Scylla
Nog even geen volledige projectbeschrijving maar alvast wel de
schema's van de nieuwste voorversterker en een korte beschrijving.
Deze voorversterker verschilt kwa concept nogal van de geldende standaard van
schakelmethodes.
1 : De versterkerbuis (type 76) heeft een constante stroombron gekregen als
anodebelasting.
2 : De voeding wordt gestabiliseerd met VR (voltage regulaton) buizen.
3 : De VR buizen worden gevoed door een stroombron.
4 : De totale voeding bevat slechts een enkele buffercondensator van 6uF.
5 : Er is geen enkele smoorspoel toegepast.
Door gebruik te maken van een stroombron om de VR buizen te voeden wordt de PSSR
(power supply suppression ratio) zeer groot, dit natuurlijk omdat een stroombron
een hoge impedantie heeft voor de volgende trap. De VR buizen reguleren de
spanning precies en relatief laagohmig af op 235V , vervolgens regelt de
stroombron als anodebelasting de laatste onrechtmatigheden keurig weg. Tevens
zorgt de stroombron als anodebelasting er voor dat de buis altijd op zijn juiste
instelpunt blijft staan en dat de maximale versterking uit de buis wordt
gehaald.
Opzet van dit project was om de volgende doelen te halen :
- maak een versterker die beter klinkt dan de Cleo V (Triode Dick)
- maak een versterker die makkelijker te bouwen is dan de Cleo V
- maak een versterker die minder kost dan de Cleo V
Vrij snel werd duidelijk dat dit geen eenvoudige opgave zou worden aangezien de
Cleo V behoorlijk goed klinkt.
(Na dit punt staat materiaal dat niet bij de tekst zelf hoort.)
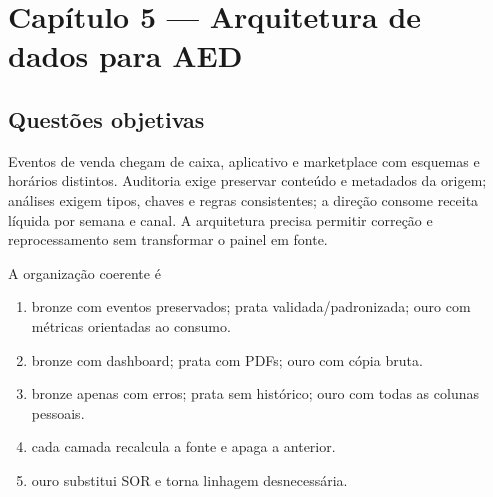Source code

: \section{Capítulo 5 --- Arquitetura de dados para AED}
\subsection{Questões objetivas}
\TextoBase Eventos de venda chegam de caixa, aplicativo e marketplace com esquemas e horários distintos. Auditoria exige preservar conteúdo e metadados da origem; análises exigem tipos, chaves e regras consistentes; a direção consome receita líquida por semana e canal. A arquitetura precisa permitir correção e reprocessamento sem transformar o painel em fonte.
\begin{center}
\end{center}
\FonteDidatica
\Comando A organização coerente é
\begin{enumerate}[label=\Alph*)]\item bronze com eventos preservados; prata validada/padronizada; ouro com métricas orientadas ao consumo.\item bronze com dashboard; prata com PDFs; ouro com cópia bruta.\item bronze apenas com erros; prata sem histórico; ouro com todas as colunas pessoais.\item cada camada recalcula a fonte e apaga a anterior.\item ouro substitui SOR e torna linhagem desnecessária.\end{enumerate}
Na enige schakelingen geprobeerd te hebben werd
duidelijk dat er echt afgezien zou moeten worden van een standaard schakeling.
Het minst eenvoudige was het behalen van een goede kwaliteit, dat lukte wel maar
dan tegen hoge kosten of het werd een draak om na te bouwen.
Dan is daar plots een helder moment : waarom geen halfgeleiders gebruiken als
hulpmiddel ?
Halfgeleiders zijn uitermate goed in het regelen van stroom maar niet zo goed in
versterken, bij buizen is dat precies andersom, resumerend zou dus een
transistor de stroom moeten regelen en een buis de versterking moeten verzorgen,
een stroombon als anodebelasting dus.
Het nadeel van deze schakelwijze is dat er ten opzichte van een reguliere
schakeling alleen de kwaliteit en de stabiliteit beter worden, geen ramp
natuurlijk, dit op zich is al een mooi doel om te bereiken. Maar... het moet
simpeler.
Wat altijd een doorn in het oog is zijn de dure smoorspoelen in de voeding die
ook nog eens veel plaats in beslag nemen, storingsgevoelig zijn en ook het
monteren kost soms net even te veel tijd. Weg met die rommel dus ! Maar hoe ?
VR TUBES !!!
De OB3 en OD3 liggen al een tijdje geduldig te wachten op een mooi project en
zie hier.
Jammer dat deze knaapjes toch enige vorm van regulatie vooraf vergen, dus toch
weer een smoorspoel met een juiste DC weerstand om de regulatiestroom onder
controle te krijgen, of een dikke stookweerstand. Beide opties zijn niet echt
correct gezien het einddoel, regelsmoorspoelen halen de smoorspoelen niet uit de
voeding en een stookweerstand resulteerde in een nog net niet dramatisch geluid. Ook een C-R-C-R-VR combinatie voegde niks toe aan de kwaliteit, de gebruikt
condensatoren waren trouwens steeds van goede kwaliteit : Black Gate 68uF/350Vx2
in super e-cap configuratie.
Maar weer lekker terug naar de denktenk en verder peinzen dus...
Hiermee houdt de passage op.